Reliable sources have informed Bluepeace that the government of Maldives has decided to lease Dhigulaabadhoo, an island of ecological significance in Gaafu Dhaalu Atoll, to a private company for aquaculture. Our sources within the government confirm this decision was made in a Cabinet meeting held this week.
Dhigulaabadhoo is an island of ecological significance listed as a ‘sensitive island’ by the Environmental Protection Agency (EPA) of the Maldives. Although the island was not declared protected, the EPA had marked it as ‘sensitive’ because of the uniqueness of the island.
Dhigulaabadhoo is located between the inhabited islands of Fares-Maathoda and Fiyoari in Gaafu Dhaalu Atoll. A channel separates the island from Fiyoari, believed to be the location of the best waves in the Maldives. Divers and surfers have noted the abundance of rich marine life near Dhigulaabadhoo and mentioned the sightings of whale sharks. A naturally formed bay adds to the richness and natural diversity of the island. The island also features mangrove vegetation.
In October this year, the daily newspaper Haveeru broke the news that the government was planning to lease Dhigulaabadhoo to a private party for aquaculture. Haveeru’s report (in Dhivehi) quoted EPA’s Director Ibrahim Naeem as saying EPA had recommended preserving Dhigulaabadhoo because of the unique features of the island.
Haveeru reported the government was considering leasing Dhigulaabadhoo to Aqua Treasure Pvt Ltd, a company in which a senior member of Maldivian Democratic Party (MDP) holds shares.
Environmental groups and activists have raised deep concerns reacting to the news of the decision to lease Dhigulaabadhoo for an economic activity that could potentially harm the rich biodiversity and ecology of the island.
“SOS is deeply saddened and disappointed by the lack of commitment on environmental preservation by the government of the Maldives.
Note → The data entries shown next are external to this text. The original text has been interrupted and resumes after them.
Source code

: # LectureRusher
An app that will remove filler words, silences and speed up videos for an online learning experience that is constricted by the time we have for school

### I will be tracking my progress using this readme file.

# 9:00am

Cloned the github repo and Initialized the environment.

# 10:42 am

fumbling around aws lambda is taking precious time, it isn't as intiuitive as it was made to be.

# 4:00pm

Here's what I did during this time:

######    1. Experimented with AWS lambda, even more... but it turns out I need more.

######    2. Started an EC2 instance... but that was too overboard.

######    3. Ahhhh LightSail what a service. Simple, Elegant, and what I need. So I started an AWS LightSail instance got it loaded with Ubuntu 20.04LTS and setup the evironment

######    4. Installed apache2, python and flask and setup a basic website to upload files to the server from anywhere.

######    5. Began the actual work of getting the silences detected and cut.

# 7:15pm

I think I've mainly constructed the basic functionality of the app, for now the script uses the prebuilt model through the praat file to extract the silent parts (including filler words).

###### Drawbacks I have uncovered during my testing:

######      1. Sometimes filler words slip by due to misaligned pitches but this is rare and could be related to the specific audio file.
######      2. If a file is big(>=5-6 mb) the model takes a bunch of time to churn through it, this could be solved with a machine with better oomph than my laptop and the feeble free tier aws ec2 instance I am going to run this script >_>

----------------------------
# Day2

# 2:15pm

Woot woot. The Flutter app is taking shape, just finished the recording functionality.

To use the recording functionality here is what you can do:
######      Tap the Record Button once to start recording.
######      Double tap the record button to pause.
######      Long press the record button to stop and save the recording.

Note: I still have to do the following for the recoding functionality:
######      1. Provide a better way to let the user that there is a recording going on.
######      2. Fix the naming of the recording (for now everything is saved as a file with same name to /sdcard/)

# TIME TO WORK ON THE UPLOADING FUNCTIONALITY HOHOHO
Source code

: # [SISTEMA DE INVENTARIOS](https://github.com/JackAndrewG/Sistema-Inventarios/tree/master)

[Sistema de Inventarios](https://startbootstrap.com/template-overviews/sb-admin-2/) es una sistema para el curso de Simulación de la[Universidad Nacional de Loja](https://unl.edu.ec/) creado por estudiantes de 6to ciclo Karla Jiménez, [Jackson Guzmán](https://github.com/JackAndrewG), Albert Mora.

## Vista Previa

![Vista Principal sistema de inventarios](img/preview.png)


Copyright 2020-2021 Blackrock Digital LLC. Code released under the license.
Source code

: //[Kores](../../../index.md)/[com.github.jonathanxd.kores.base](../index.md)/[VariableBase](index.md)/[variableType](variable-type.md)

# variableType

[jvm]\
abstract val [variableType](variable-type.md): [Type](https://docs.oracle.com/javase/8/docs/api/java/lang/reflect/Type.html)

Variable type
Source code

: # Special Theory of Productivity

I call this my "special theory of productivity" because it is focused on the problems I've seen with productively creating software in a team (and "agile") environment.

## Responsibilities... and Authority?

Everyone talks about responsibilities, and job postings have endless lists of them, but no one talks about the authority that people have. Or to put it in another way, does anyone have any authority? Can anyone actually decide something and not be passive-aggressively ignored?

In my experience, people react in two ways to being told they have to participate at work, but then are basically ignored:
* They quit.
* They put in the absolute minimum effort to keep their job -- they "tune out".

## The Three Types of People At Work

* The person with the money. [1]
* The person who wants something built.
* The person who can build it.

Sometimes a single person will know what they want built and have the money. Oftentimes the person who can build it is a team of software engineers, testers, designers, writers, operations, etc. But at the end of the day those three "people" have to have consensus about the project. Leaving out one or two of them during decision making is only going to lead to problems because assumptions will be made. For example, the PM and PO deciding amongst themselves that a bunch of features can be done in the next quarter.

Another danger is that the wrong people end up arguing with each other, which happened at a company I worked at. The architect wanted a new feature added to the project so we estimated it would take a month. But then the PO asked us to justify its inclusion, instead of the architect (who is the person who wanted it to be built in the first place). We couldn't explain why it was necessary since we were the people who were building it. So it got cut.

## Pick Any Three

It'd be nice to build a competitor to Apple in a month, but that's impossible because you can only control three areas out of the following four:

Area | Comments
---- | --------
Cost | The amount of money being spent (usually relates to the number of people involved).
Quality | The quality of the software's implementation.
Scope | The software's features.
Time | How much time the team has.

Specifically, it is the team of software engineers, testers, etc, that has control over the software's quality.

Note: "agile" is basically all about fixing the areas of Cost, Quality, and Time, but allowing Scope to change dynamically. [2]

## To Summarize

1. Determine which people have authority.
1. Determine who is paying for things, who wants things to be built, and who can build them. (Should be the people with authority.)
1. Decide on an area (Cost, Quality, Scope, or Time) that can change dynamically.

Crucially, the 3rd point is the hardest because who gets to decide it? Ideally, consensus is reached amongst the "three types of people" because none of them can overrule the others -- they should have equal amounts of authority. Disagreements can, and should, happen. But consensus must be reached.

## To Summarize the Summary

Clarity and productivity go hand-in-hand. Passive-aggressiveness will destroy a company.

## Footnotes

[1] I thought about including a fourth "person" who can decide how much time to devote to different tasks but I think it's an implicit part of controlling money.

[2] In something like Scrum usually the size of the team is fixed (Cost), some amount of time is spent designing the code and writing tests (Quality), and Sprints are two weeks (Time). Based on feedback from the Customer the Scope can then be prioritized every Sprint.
If they decided to give the environmentally significant island of Dhigulaabadhoo to a private company for business purposes, SOS condemns this action and gravely reminds the government officials that they are currently packing their bags to go to Cancun, Mexico to participate in the COP16,” Local NGO Strength of Society (SOS) said.
Environmental activists are concerned this will create a precedent for other islands of ecological significance to be leased for commercial activities. In 2008, Bluepeace and other concerned parties protested against the leasing of Hanifaru, the uninhabited island located in the now-world-famous Hanifaru Bay, for commercial activities. The campaign resulted in the protection of Hanifaru Bay, a breeding ground for mantas and whale sharks.
On World Environment Day in 2006 Bluepeace called for creation of nature reserves to offset the increasing environmental damage caused by rising industrial activities.
“The use of uninhabited islands for tourism and other industrial activities are causing considerable changes to the island biodiversity and its ecosystems. It is imperative to declare protected islands as natural reserves for the benefit of the present and future generations. The islands’ ecosystems and native biodiversity has to be protected, preserved and monitored as our natural heritage,” Bluepeace said.
Bluepeace had also cautioned about the leasing of islands of ecological significance for commercial purposes.
“There are instances where islands with rich biodiversity and ecological significance are selected for industrial activities such as tourism. The use of such islands for industrial purposes causes negative environmental impacts on the islands and loss of rich natural biodiversity for the country. At a time when increasing number of uninhabited islands are being selected for industrial purposes such as tourism, it is important that the islands are assessed for their significance on the environment of the Maldives,” Bluepeace stressed in a press release issued on June 5, 2006.
In recent months, Bluepeace has observed increasing instances of the usage of places of ecological importance such as freshwater lakes and mangrove ecosystems for aquaculture. In several cases alien species such as alien sea cucumber have been introduced to the native ecosystems.
EPA was not available for comment at the time of publishing this post. Mohamed Zuhair, the Press Secretary at President’s Office, was not aware of any decision to lease an island of ecological significance in Gaafu Dhaalu Atoll for a commercial activity. He told Bluepeace that Dhigulaabadhoo was not marked on the map of Maldives being used by the President’s Office.